In the vastness of life, Grace Dell “Nichelle” Nichols has been many things – dancer, singer, NASA consultant, actress of course, she even wrote a novel – but she was none of them so much, so momentous and, all things considered , in the end probably just as much as Lieutenant Uhura. As any child of the television age knows, Lieutenant Uhura sits on the bridge of the Starship Enterprise as communications officer; With Captain Kirk and the Vulcan Spock, with Bones the doctor and Scotty the engineer, she flies through the endless expanses of space. “The greeting frequencies are open, Captain,” is her typical sentence, which is of course highly symbolic for the international understanding of the Star Trek mission.

Nichelle Nichols was 34 when this mission began in 1966 and – this is also part of the general knowledge of television children – the only woman and the only black person at the spaceship controls – and not only Nichelle Nichols and series creator Gene Rodenberry were aware of that, they had also understood Martin Luther King, who went from Memphis to Jackson in the “Star Trek” year 1966 to protest for the Civil Rights Act. For the first time, as King Nichols himself explained, thanks to Lieutenant Uhura, black Americans would be seen on television the way they were meant to be seen every day: “as intelligent, worthwhile, beautiful people who can sing, dance, and fly into space.” who are professors and lawyers.”

At the time, Nichols was on the verge of getting out of Star Trek, so for King’s sake, she said, she continued at the time – to finally kiss Captain Kirk as Uhura. And here’s something else every half-educated TV kid knows: Nichelle Nichols and William Shatner shared their first black-and-white TV kiss on “Star Trek.” It is perhaps even more interesting that on the one hand this is correct and on the other hand it is not correct.

First of all: Love was not involved in this kiss, and the episode “Plato’s Stepchildren” was not about open frequencies, but rather about disturbed frequencies: Plato’s extraterrestrial stepchildren are holding the Enterprise crew against their will and using telekinesis to force them among other things, to that kiss photographed chastely from behind – a scandal calculated by showrunner Rodenberry, which ended up being a bit smaller than expected.

The production company didn’t want the kiss and insisted on a kiss-free alternative; However, when Nichelle Nichols and William Shatner sabotaged them in all takes, even the production company apparently didn’t care – “Star Trek”, hitherto chronically unsuccessful, was already at the end of the decline in season three. So the famous kiss went like the whole series: it only became a legend ex post.

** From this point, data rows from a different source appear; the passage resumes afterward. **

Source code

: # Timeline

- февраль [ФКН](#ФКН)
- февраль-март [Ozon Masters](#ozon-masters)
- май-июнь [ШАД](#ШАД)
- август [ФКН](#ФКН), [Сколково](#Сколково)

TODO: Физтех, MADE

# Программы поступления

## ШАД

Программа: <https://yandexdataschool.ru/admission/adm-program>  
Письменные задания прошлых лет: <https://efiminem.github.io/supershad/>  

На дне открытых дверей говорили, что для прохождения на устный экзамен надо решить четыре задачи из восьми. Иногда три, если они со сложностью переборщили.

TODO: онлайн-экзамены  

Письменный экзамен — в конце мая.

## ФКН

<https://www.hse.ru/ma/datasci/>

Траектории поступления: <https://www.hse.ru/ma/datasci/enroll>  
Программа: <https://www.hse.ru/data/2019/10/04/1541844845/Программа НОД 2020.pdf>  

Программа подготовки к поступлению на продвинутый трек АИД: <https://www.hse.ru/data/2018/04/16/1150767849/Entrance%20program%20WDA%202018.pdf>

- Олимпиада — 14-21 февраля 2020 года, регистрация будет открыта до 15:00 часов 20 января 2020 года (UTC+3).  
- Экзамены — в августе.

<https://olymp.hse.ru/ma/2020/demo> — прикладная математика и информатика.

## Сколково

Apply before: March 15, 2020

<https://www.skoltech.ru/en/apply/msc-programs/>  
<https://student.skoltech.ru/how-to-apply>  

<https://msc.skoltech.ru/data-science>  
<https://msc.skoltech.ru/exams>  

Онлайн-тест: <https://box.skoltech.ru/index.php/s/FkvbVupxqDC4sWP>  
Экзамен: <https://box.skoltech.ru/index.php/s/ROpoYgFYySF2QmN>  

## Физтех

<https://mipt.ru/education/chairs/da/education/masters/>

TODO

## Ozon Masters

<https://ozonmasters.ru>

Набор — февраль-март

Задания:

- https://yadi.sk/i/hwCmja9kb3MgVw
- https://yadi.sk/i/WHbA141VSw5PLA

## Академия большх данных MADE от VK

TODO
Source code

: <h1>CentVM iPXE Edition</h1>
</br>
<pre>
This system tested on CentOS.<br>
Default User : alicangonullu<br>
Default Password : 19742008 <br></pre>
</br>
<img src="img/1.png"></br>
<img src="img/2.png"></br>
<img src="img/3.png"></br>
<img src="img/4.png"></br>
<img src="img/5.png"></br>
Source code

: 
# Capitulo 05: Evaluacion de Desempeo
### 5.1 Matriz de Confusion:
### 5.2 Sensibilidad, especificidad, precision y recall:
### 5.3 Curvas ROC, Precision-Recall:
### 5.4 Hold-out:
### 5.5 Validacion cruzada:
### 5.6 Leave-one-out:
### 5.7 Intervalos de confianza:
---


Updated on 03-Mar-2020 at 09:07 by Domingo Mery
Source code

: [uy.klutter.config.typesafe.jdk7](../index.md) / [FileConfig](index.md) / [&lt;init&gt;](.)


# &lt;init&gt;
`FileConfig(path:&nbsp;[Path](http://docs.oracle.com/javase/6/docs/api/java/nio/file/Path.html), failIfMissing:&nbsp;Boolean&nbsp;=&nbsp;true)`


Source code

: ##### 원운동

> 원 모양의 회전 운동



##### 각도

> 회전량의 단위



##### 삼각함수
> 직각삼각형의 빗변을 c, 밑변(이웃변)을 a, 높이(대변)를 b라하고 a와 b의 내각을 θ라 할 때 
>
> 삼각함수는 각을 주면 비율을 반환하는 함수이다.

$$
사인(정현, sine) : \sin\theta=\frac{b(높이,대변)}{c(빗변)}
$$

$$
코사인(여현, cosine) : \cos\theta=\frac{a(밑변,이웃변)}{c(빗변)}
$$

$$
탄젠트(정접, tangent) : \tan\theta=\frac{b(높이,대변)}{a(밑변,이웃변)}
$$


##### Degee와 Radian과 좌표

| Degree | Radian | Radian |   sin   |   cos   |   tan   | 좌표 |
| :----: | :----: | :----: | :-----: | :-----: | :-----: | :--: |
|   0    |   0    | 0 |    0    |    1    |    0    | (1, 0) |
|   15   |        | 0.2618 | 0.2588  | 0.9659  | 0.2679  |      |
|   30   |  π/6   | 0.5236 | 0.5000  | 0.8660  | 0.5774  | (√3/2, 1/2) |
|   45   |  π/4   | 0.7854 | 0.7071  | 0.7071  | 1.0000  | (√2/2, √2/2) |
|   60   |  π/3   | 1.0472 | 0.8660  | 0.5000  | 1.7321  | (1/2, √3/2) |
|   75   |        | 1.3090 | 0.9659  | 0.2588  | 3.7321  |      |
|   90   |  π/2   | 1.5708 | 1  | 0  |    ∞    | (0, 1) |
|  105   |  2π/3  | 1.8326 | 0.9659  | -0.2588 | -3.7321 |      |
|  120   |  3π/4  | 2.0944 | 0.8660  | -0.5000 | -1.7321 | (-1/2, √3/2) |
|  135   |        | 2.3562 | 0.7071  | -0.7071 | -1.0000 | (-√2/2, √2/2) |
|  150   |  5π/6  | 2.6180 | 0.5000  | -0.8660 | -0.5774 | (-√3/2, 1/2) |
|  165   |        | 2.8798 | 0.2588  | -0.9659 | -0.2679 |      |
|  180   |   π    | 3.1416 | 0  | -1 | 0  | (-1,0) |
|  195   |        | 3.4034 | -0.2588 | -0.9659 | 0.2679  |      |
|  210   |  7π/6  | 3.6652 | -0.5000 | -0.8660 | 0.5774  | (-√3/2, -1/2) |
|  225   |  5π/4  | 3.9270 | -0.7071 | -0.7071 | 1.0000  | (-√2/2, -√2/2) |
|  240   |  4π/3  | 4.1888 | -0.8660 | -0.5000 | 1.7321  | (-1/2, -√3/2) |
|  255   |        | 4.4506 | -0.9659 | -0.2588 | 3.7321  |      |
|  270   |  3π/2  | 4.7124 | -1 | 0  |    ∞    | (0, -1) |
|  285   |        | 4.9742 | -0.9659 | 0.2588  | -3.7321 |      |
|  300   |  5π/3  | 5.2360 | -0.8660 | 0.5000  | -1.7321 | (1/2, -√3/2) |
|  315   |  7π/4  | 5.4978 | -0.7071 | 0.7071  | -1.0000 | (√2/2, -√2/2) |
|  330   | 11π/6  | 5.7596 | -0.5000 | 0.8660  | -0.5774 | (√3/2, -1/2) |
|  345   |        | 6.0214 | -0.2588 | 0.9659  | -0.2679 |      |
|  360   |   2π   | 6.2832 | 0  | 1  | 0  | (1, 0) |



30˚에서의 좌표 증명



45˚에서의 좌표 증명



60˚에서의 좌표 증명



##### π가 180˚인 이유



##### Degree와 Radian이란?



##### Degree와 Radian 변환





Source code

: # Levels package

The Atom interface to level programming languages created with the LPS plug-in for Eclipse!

The fact that he was the first American TV kiss between ethnic groups is part of the legend and has long and passionately been refuted – (“Kirk and Uhura’s kiss” even got its own Wikipedia entry for it). In fact, William “Kirk” Shatner himself kissed a non-white woman on television with the Asian-born actress France Nuyen back in 1958; Nichelle Nichols, on the other hand, had already kissed (the white) Majel Barrett in episode eight, who plays the nurse Christine Chapel in “Star Trek”. (Barrett married Gene Rodenberry in 1969; Nichelle Nichols, who had previously had a relationship with Roddenberry, did not marry him.)

As a matter of honor, however, the kiss story is correct: over the years, the collective memory, which, like the individual, not only deceives but also sorts, has assigned the privilege of being the first to just that black-and-white kiss scene, who also wanted to be the first. “Star Trek” was already the utopia of a diverse future when “woke” was still a widely unknown slang term: That’s why Kirk and Uhura’s kiss is so important. (And that’s why Uhura’s initial working name, Sulu, was given to an Asian man on the bridge.)

What is always forgotten about the various origins: Lieutenant Uhura is also the only woman on the bridge of the Enterprise. In terms of identity politics, the series was king, but things didn’t go so well from a feminist perspective. Majel Barrett, originally slated to be first officer, was demoted to nurse after the pilot, while Nichelle Nichols’ role was all too often limited to opening the channel for her captain. Kirk has, the Trekkies counted, kissed 19 women in three seasons; Uhura was only allowed to squint at the fabulous Spock. Was it love? We do not know it.

Either way: Nichelle Nichols has of course stayed Uhura – a job on the Enterprise was for life for all actors involved. Nichols’ voice was heard again in a 1974 animated “Star Trek” series, after which Nichols played Uhura in six “Star Trek” films until 1991 – in a way she is even NASA’s diversity advisor in the role of her life hatched; just as William Shatner was of course Kirk when he went into space with Jeff Bezos.

Nichelle Nichols died on July 30, 2022 in Silver City, New Mexico, she was 89 years old. She now has a little time until Lieutenant Uhura is born in 2239.